Greta took my arm and lead me away: "Let's get you in some better clothes."

"As such?"

"A corset, a pretty dress, make up and jewelry." She noted as we went up stairs.

"A corset? Are you trying to kill me by suffocation or rupturing my organs?" I stopped in defiance. "I have seen some women with deformed waistlines because of corsets!"

"God, Helene! Beauty is pain! Do you want to grow older and became a spinster haggard?" Greta detested. "Don't say it won't happen or will not be horrible because it will."

"Yes, Because you almost became one." I chuckled.

Greta sneered: "Yes, A lady of a few outlets to the world like myself is in a direct path to spinsterhood, Unless she puts effort to work out her charms on eligible feeble minded men. That lady will be you."

"Who said all men have feeble mines?"

She began to giggle: "You are jousting right?"

"I must be an ignorant fool." I remarked dramaticly. Trying to act like Greta.

An idea came to Greta's mind: "After we get you dressed. I will bring you out into the city and we will go to the bookstore. Delilah! Please help me with this ignorant woman!"

Delilah agreed and followed Greta. The unexpected thing was that my young aunt treated her servant like her best friend. Because of her social climbing tendency. Greta stirred most of her old lady friends away in order to live a luxurious life style with a richer husband. The price to pay for riches was her happiness and friends.

Greta and her husband's room was unexpectedly simple. The walls were white and the wood floor had a large ottoman carpet. A cosmetic desk with a mirror. A bed with soft pillows and blankets. A closet and a bucket. Windows with drapes.

I was dressed in a magnolia colored satin dress with, bodice, fake flowers, embroidery, ribbons, and lace. Lastly heeled shoes. Delilah styled my hair and tied a flowered bonnet around my head.

"You look beautiful, Lady Helene." Delilah said finishing her master piece.

"You are an artist." I hugged her.

"Now let's prim up our dear Delilah."

After dressing up. We headed out into the city. We entered into the corner bookstore and my aunt spoke to the man at the desk. He gave her five books and we sat in two chairs.
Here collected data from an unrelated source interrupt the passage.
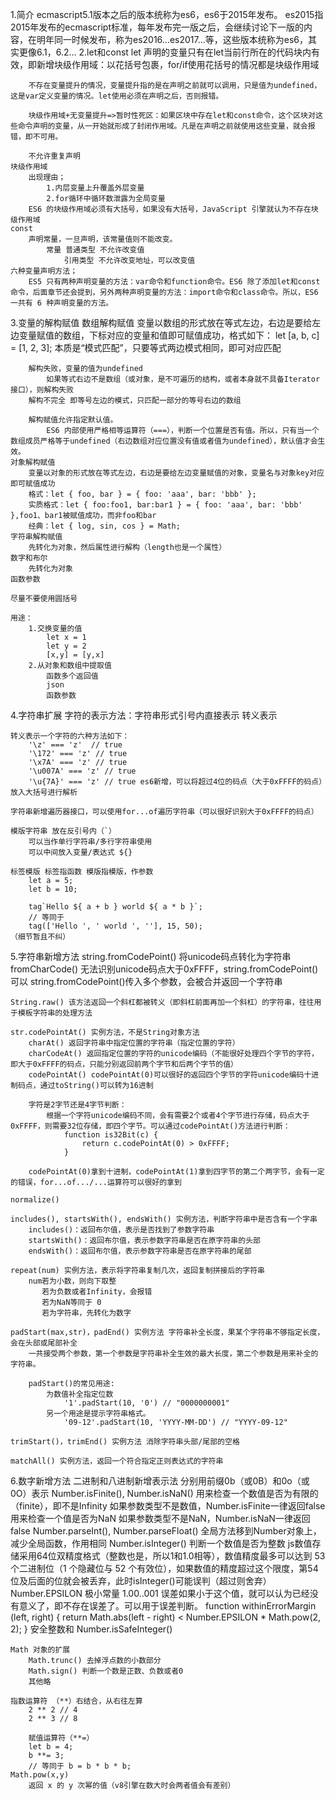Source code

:1.简介
    ecmascript5.1版本之后的版本统称为es6，es6于2015年发布。
    es2015指2015年发布的ecmascript标准，每年发布完一版之后，会继续讨论下一版的内容，在明年同一时候发布，称为es2016...es2017...等，这些版本统称为es6，其实更像6.1，6.2...
2.let和const
    let 
        声明的变量只有在let当前行所在的代码块内有效，即新增块级作用域：以花括号包裹，for/if使用花括号的情况都是块级作用域

        不存在变量提升的情况，变量提升指的是在声明之前就可以调用，只是值为undefined，这是var定义变量的情况。let使用必须在声明之后，否则报错。

        块级作用域+无变量提升=>暂时性死区：如果区块中存在let和const命令，这个区块对这些命令声明的变量，从一开始就形成了封闭作用域。凡是在声明之前就使用这些变量，就会报错，即不可用。

        不允许重复声明
    块级作用域
        出现理由；
            1.内层变量上升覆盖外层变量
            2.for循环中循环数泄露为全局变量
        ES6 的块级作用域必须有大括号，如果没有大括号，JavaScript 引擎就认为不存在块级作用域
    const
        声明常量，一旦声明，该常量值则不能改变。
            常量 普通类型 不允许改变值
                引用类型 不允许改变地址，可以改变值
    六种变量声明方法；
        ES5 只有两种声明变量的方法：var命令和function命令。ES6 除了添加let和const命令，后面章节还会提到，另外两种声明变量的方法：import命令和class命令。所以，ES6 一共有 6 种声明变量的方法。
3.变量的解构赋值
    数组解构赋值
        变量以数组的形式放在等式左边，右边是要给左边变量赋值的数组，下标对应的变量和值即可赋值成功，格式如下：
        let [a, b, c] = [1, 2, 3];
        本质是“模式匹配”，只要等式两边模式相同，即可对应匹配

        解构失败，变量的值为undefined
            如果等式右边不是数组（或对象，是不可遍历的结构，或者本身就不具备Iterator接口），则解构失败
        解构不完全 即等号左边的模式，只匹配一部分的等号右边的数组

        解构赋值允许指定默认值。
            ES6 内部使用严格相等运算符（===），判断一个位置是否有值。所以，只有当一个数组成员严格等于undefined（右边数组对应位置没有值或者值为undefined），默认值才会生效。
    对象解构赋值
        变量以对象的形式放在等式左边，右边是要给左边变量赋值的对象，变量名与对象key对应即可赋值成功
        格式：let { foo, bar } = { foo: 'aaa', bar: 'bbb' };
        实质格式：let { foo:foo1, bar:bar1 } = { foo: 'aaa', bar: 'bbb' },foo1、bar1被赋值成功，而非foo和bar
        经典：let { log, sin, cos } = Math;
    字符串解构赋值
        先转化为对象，然后属性进行解构（length也是一个属性）
    数字和布尔
        先转化为对象
    函数参数

    尽量不要使用圆括号

    用途：
        1.交换变量的值
            let x = 1
            let y = 2
            [x,y] = [y,x]
        2.从对象和数组中提取值
            函数多个返回值
            json
            函数参数

4.字符串扩展
    字符的表示方法：字符串形式引号内直接表示  转义表示

    转义表示一个字符的六种方法如下：
        '\z' === 'z'  // true
        '\172' === 'z' // true
        '\x7A' === 'z' // true
        '\u007A' === 'z' // true
        '\u{7A}' === 'z' // true es6新增，可以将超过4位的码点（大于0xFFFF的码点）放入大括号进行解析

    字符串新增遍历器接口，可以使用for...of遍历字符串（可以很好识别大于0xFFFF的码点）

    模版字符串 放在反引号内（`）
        可以当作单行字符串/多行字符串使用
        可以中间放入变量/表达式 ${} 

    标签模版 标签指函数 模版指模版，作参数
        let a = 5;
        let b = 10;

        tag`Hello ${ a + b } world ${ a * b }`;
        // 等同于
        tag(['Hello ', ' world ', ''], 15, 50);
    （细节暂且不纠）
5.字符串新增方法
    string.fromCodePoint() 将unicode码点转化为字符串
        fromCharCode() 无法识别unicode码点大于0xFFFF，string.fromCodePoint()可以
        string.fromCodePoint()传入多个参数，会被合并返回一个字符串

    String.raw() 该方法返回一个斜杠都被转义（即斜杠前面再加一个斜杠）的字符串，往往用于模板字符串的处理方法

    str.codePointAt() 实例方法，不是String对象方法
        charAt() 返回字符串中指定位置的字符串（指定位置的字符）
        charCodeAt() 返回指定位置的字符的unicode编码（不能很好处理四个字节的字符，即大于0xFFFF的码点，只能分别返回前两个字节和后两个字节的值）
        codePointAt() codePointAt(0)可以很好的返回四个字节的字符unicode编码十进制码点，通过toString()可以转为16进制

        字符是2字节还是4字节判断：
            根据一个字符unicode编码不同，会有需要2个或者4个字节进行存储，码点大于0xFFFF，则需要32位存储，即四个字节。可以通过codePointAt()方法进行判断：
                function is32Bit(c) {
                    return c.codePointAt(0) > 0xFFFF;
                }
        
        codePointAt(0)拿到十进制，codePointAt(1)拿到四字节的第二个两字节，会有一定的错误，for...of.../...运算符可以很好的拿到

    normalize()

    includes(), startsWith(), endsWith() 实例方法，判断字符串中是否含有一个字串
        includes()：返回布尔值，表示是否找到了参数字符串
        startsWith()：返回布尔值，表示参数字符串是否在原字符串的头部
        endsWith()：返回布尔值，表示参数字符串是否在原字符串的尾部

    repeat(num) 实例方法，表示将字符串复制几次，返回复制拼接后的字符串
        num若为小数，则向下取整
           若为负数或者Infinity，会报错
           若为NaN等同于 0
           若为字符串，先转化为数字

    padStart(max,str)，padEnd() 实例方法 字符串补全长度，果某个字符串不够指定长度，会在头部或尾部补全
        一共接受两个参数，第一个参数是字符串补全生效的最大长度，第二个参数是用来补全的字符串。

        padStart()的常见用途:
            为数值补全指定位数
                '1'.padStart(10, '0') // "0000000001"
            另一个用途是提示字符串格式。
                '09-12'.padStart(10, 'YYYY-MM-DD') // "YYYY-09-12"

    trimStart()，trimEnd() 实例方法 消除字符串头部/尾部的空格

    matchAll() 实例方法，返回一个符合指定正则表达式的字符串
6.数字新增方法
    二进制和八进制新增表示法
        分别用前缀0b（或0B）和0o（或0O）表示
    Number.isFinite(), Number.isNaN() 
        用来检查一个数值是否为有限的（finite），即不是Infinity
            如果参数类型不是数值，Number.isFinite一律返回false
        用来检查一个值是否为NaN
            如果参数类型不是NaN，Number.isNaN一律返回false
    Number.parseInt(), Number.parseFloat() 全局方法移到Number对象上，减少全局函数，作用相同
    Number.isInteger() 判断一个数值是否为整数
        js数值存储采用64位双精度格式（整数也是，所以1和1.0相等），数值精度最多可以达到 53 个二进制位（1 个隐藏位与 52 个有效位），如果数值的精度超过这个限度，第54位及后面的位就会被丢弃，此时isInteger()可能误判（超过则舍弃）
    Number.EPSILON 极小常量 1.00..001 误差如果小于这个值，就可以认为已经没有意义了，即不存在误差了。可以用于误差判断。
        function withinErrorMargin (left, right) {
            return Math.abs(left - right) < Number.EPSILON * Math.pow(2, 2);
        }
    安全整数和 Number.isSafeInteger()

    Math 对象的扩展
        Math.trunc() 去掉浮点数的小数部分
        Math.sign() 判断一个数是正数、负数或者0
        其他略
    
    指数运算符 （**）右结合，从右往左算
        2 ** 2 // 4
        2 ** 3 // 8

        赋值运算符（**=）
        let b = 4;
        b **= 3;
        // 等同于 b = b * b * b;
    Math.pow(x,y)
        返回 x 的 y 次幂的值（v8引擎在数大时会两者值会有差别）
She gave me a book that had nasty pictures. "Uhm, What is this?"

"Oh, Sorry. That one is for me..." She gave me another book.

"A self help book?" I said to Greta.

"Helene, You need it. Your many current dilemmas demand it." She claimed looking down at the picture book.

"I can talk to people just finely without being judgemental." I assured myself and Greta in a way."Wait... Is someone watching us?" I looked out the window.

Greta agreed:"We have protection... Don't worry."